Dancer within neon yellow wiffle balls installation/performance at Reorient the Orient. Photo courtesy of REDCAT
Reorient the Orient, performed at REDCAT, on March 9 and 10, is a renowned choreographer and performer Lionel Popkin’s response to the dubious history of interculturalism (more on this later). Seeking to expand the discourse on how brown South Asian bodies inhabit contemporary art and performance spaces, Popkin draws from his nearly 30-year archive of dance-making. At REDCAT’s theater and gallery, dancers, videos, archival materials, rugs, sculptures, neon yellow wiffle balls, and the headpiece from an elephant costume invite audiences to make their way, choosing where to be and what to see. The durational (eight hours) and multi-modal event encompassed videos, objects, printed material, historical context, contemporary responses, and scored movement activities.
As I meandered through the exhibition/performance space, it proved to be a relaxing, if not curious exercise. Indeed, a good way to forget about the many conflicts going on in the world today. At the same time, there was something grounding in the historical quotes on the gallery wall, in viewing yogic/somatic postures, the meditative music, those neon wiffle balls — and through examining some of Popkin’s archival materials.
One of those archives in particular was Rotating Right Angle, about the swastika symbol — (that was not calming). Growing up, Popkin was taught two things about swastika’s. He was raised Jewish and early in his life, the symbol went clockwise and stood for the hate and fear perpetuated by the Nazis. As he grew, and his Indian heritage became more prevalent, he was taught that the counter-clockwise symbol originated 5,000 years ago and stood for peace and good luck. He noted these stories and binaries of the imagery are overly simplified.
In his archival writing, including a crayon drawing of the rotating right angle, Popkin wrote he is disturbed by the intersectionality of how anti-semitism and caste supremacy are wrapped up in the symbol that has grafted itself onto his “subcons-ciousness.”

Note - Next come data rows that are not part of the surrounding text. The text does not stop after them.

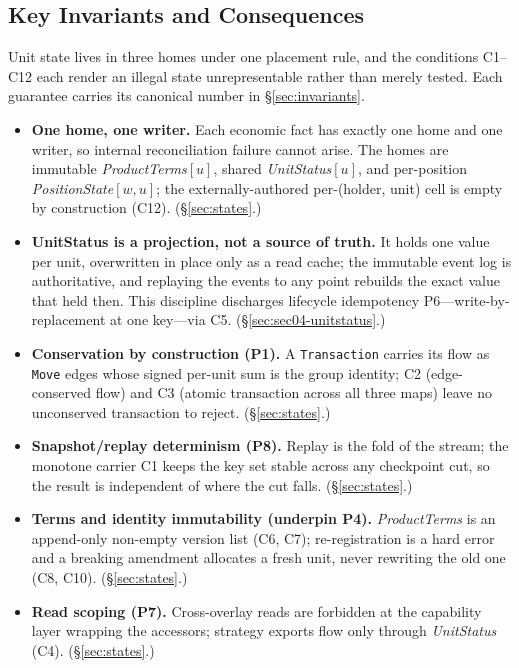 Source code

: \subsection*{Key Invariants and Consequences}

Unit state lives in three homes under one placement rule, and the conditions C1--C12 each
render an illegal state unrepresentable rather than merely tested. Each guarantee carries
its canonical number in \S\ref{sec:invariants}.

\begin{itemize}[nosep]
\item \textbf{One home, one writer.} Each economic fact has exactly one home and one
writer, so internal reconciliation failure cannot arise. The homes are immutable
\emph{ProductTerms}$[u]$, shared \emph{UnitStatus}$[u]$, and per-position
\emph{PositionState}$[w,u]$; the externally-authored per-(holder, unit) cell is empty by
construction (C12). (\S\ref{sec:states}.)
\item \textbf{UnitStatus is a projection, not a source of truth.} It holds one value per
unit, overwritten in place only as a read cache; the immutable event log is authoritative,
and replaying the events to any point rebuilds the exact value that held then. This
discipline discharges lifecycle idempotency P6---write-by-replacement at one key---via C5.
(\S\ref{sec:sec04-unitstatus}.)
\item \textbf{Conservation by construction (P1).} A \texttt{Transaction} carries its flow
as \texttt{Move} edges whose signed per-unit sum is the group identity; C2 (edge-conserved
flow) and C3 (atomic transaction across all three maps) leave no unconserved transaction
to reject. (\S\ref{sec:states}.)
\item \textbf{Snapshot/replay determinism (P8).} Replay is the fold of the stream; the
monotone carrier C1 keeps the key set stable across any checkpoint cut, so the result is
independent of where the cut falls. (\S\ref{sec:states}.)
\item \textbf{Terms and identity immutability (underpin P4).} \emph{ProductTerms} is an
append-only non-empty version list (C6, C7); re-registration is a hard error and a breaking
amendment allocates a fresh unit, never rewriting the old one (C8, C10).
(\S\ref{sec:states}.)
\item \textbf{Read scoping (P7).} Cross-overlay reads are forbidden at the capability layer
wrapping the accessors; strategy exports flow only through \emph{UnitStatus} (C4).
(\S\ref{sec:states}.)
\end{itemize}
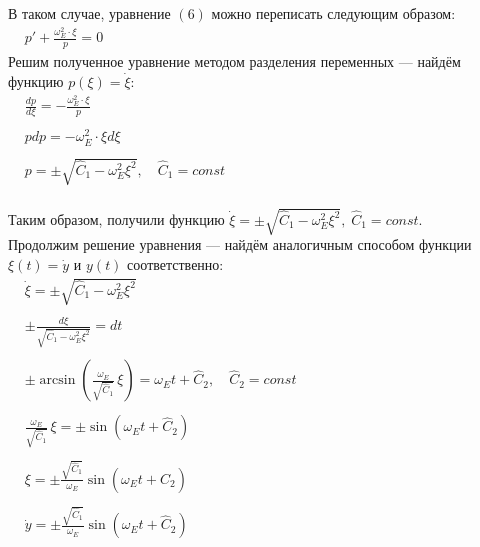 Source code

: \documentclass[oneside,final,14pt]{extarticle}
\begin{document}
		\noindent В таком случае, уравнение $(6)$ можно переписать следующим образом: \\
		
		\begin{math}
			\begin{aligned}
				& p' + \frac{\omega_{E}^{2} \cdot \xi}{p} = 0
			\end{aligned}
		\end{math} \\
		
		\noindent Решим полученное уравнение методом разделения переменных --- найдём функцию $p(\xi) = \dot{\xi}$: \\
		
		\begin{math}
			\begin{aligned}
				& \frac{dp}{d\xi} = - \frac{\omega_{E}^{2} \cdot \xi}{p} \\\\
				& pdp = - \omega_{E}^{2} \cdot \xi d\xi \\\\
				& p = \pm \sqrt{\widehat{C}_{1} - \omega_{E}^{2} \xi^{2}}, \quad \widehat{C}_{1} = const
			\end{aligned}
		\end{math} \\\\
		
		\noindent Таким образом, получили функцию $\dot{\xi} = \pm \sqrt{\widehat{C}_{1} - \omega_{E}^{2} \xi^{2}},\; \widehat{C}_{1} = const$. \\
		
		\noindent Продолжим решение уравнения --- найдём аналогичным способом функции $\xi(t) = \dot{y}$ и $y(t)$ соответственно: \\
		
		\begin{math}
			\begin{aligned}
				& \dot{\xi} = \pm \sqrt{\widehat{C}_{1} - \omega_{E}^{2} \xi^{2}} \\\\
				& \pm \frac{d\xi}{\sqrt{\widehat{C}_{1} - \omega_{E}^{2} \xi^{2}}} = dt \\\\
				& \pm \arcsin{\left(\frac{\omega_{E}}{\sqrt{\widehat{C}_{1}}}\,\xi\right)} = \omega_{E}t + \widehat{C}_{2}, \quad \widehat{C}_{2} = const  \\\\
				& \frac{\omega_{E}}{\sqrt{\widehat{C}_{1}}}\,\xi = \pm \sin{(\omega_{E}t + \widehat{C}_{2})} \\\\
				& \xi = \pm \frac{\sqrt{\widehat{C}_1}}{\omega_{E}} \sin{(\omega_{E}t + \widehat{C}_{2})} \\\\
				& \dot{y} = \pm \frac{\sqrt{\widehat{C}_1}}{\omega_{E}} \sin{(\omega_{E}t + \widehat{C}_{2})} \\\\
			\end{aligned}
		\end{math}
		
\end{document}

He continued to write that he recently learned the image of rotating right angles can be found in the Navajo, Ethiopian and Greek archaeological records. Further, in 1983, a year after his Bar Mitzvah, Popkin’s childhood synagogue was firebombed and burned by white supremacists.
“How do I contend with the inner emotionality of the image, of any image, alongside the outer reality of how I am perceived next to it?” wrote Popkin.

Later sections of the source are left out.